Use the C rule and proposition 2.10 to prove $$\forall x(A(x)\to B(x)\lor C(x))\land\lnot\forall x(A(x)\to B(x)))\vdash\exists x(A(x)\land C(x))$$
[ C rule ]
[ A4 rule ]
This is what I've done so far
By hypothesis,$\forall x(A(x)\to B(x)\lor C(x))\land\lnot\forall x(A(x)\to B(x)))$, particularly $$\lnot\forall x(A(x)\to B(x)))$$ $$\implies\exists\lnot x(A(x)\to B(x)))$$
Also by hypothesis, $$\forall x(\lnot A(x)\lor B(x)\lor C(x))$$
How do I proceed from here?

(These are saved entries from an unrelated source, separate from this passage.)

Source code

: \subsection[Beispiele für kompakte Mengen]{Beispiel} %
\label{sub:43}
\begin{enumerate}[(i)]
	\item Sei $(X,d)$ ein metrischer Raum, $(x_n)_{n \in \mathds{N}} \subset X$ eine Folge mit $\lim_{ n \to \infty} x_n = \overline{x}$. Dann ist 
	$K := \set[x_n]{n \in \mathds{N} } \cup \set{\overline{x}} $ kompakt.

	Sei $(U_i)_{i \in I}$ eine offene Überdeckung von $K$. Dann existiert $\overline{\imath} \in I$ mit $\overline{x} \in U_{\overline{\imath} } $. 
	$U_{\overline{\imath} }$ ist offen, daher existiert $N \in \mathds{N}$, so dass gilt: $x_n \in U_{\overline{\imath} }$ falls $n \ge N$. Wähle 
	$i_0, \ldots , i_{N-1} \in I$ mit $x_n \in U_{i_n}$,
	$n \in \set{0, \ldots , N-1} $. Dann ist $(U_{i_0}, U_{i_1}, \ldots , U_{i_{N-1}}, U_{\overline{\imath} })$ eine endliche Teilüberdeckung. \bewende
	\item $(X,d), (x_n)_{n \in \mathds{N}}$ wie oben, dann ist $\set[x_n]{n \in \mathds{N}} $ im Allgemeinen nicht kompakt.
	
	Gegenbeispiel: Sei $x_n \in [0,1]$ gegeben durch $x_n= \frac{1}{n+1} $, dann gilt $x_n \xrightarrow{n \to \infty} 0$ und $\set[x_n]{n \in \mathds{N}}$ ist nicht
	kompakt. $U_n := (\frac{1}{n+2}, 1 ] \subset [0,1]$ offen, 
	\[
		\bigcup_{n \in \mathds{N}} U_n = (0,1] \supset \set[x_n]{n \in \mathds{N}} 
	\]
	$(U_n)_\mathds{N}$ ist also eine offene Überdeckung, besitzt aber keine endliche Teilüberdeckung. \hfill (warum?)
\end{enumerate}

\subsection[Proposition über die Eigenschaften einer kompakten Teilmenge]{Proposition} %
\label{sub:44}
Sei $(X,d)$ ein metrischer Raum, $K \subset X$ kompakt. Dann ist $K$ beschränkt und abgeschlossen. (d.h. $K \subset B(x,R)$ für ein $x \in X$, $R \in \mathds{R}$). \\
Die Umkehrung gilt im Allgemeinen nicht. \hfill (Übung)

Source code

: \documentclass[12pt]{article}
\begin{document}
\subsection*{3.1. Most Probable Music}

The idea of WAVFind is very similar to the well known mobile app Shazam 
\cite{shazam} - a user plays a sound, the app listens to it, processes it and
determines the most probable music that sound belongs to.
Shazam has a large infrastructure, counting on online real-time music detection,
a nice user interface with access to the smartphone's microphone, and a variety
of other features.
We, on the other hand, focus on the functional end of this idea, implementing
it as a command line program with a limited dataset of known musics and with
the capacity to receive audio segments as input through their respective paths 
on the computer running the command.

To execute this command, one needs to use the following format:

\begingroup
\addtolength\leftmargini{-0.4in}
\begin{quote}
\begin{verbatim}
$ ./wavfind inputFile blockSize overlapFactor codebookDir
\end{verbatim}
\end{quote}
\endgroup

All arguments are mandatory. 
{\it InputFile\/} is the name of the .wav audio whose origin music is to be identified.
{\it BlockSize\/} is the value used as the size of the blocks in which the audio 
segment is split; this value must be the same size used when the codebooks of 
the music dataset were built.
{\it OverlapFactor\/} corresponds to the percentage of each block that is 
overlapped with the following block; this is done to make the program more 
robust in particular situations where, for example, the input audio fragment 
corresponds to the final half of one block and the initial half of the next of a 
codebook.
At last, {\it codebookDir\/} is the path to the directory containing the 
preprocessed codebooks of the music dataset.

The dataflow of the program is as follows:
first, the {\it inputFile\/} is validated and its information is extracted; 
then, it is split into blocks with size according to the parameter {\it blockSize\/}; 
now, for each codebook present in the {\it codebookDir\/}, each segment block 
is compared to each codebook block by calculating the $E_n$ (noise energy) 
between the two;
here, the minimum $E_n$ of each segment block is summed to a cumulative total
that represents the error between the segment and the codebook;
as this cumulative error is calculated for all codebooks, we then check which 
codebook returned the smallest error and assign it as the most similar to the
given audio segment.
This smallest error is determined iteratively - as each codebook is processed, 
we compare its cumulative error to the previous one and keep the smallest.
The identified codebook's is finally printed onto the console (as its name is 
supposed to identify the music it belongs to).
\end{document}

Should I apply C rule or A4 rule?
I don't know how to get $\exists x(A(x)\land C(x))$
By C-rule, exists a new constant $c$ such that $\vdash_C\neg(A(c)\rightarrow B(c))$ and this is equivalent to $\vdash_CA(c)\wedge \neg B(c)$, so $\vdash_CA(c)$.
As hypothesis you have that $\vdash\forall x((A(x)\rightarrow B(x))\vee C(x))$. Then you can conclude that $\vdash_CC(c)$ (here I use A.4 rule on the previous statement).
Now, by $\exists$-introduction you have $\vdash_C\exists x(A(x)\wedge C(x))$. The conclution follows by proposition 2.10.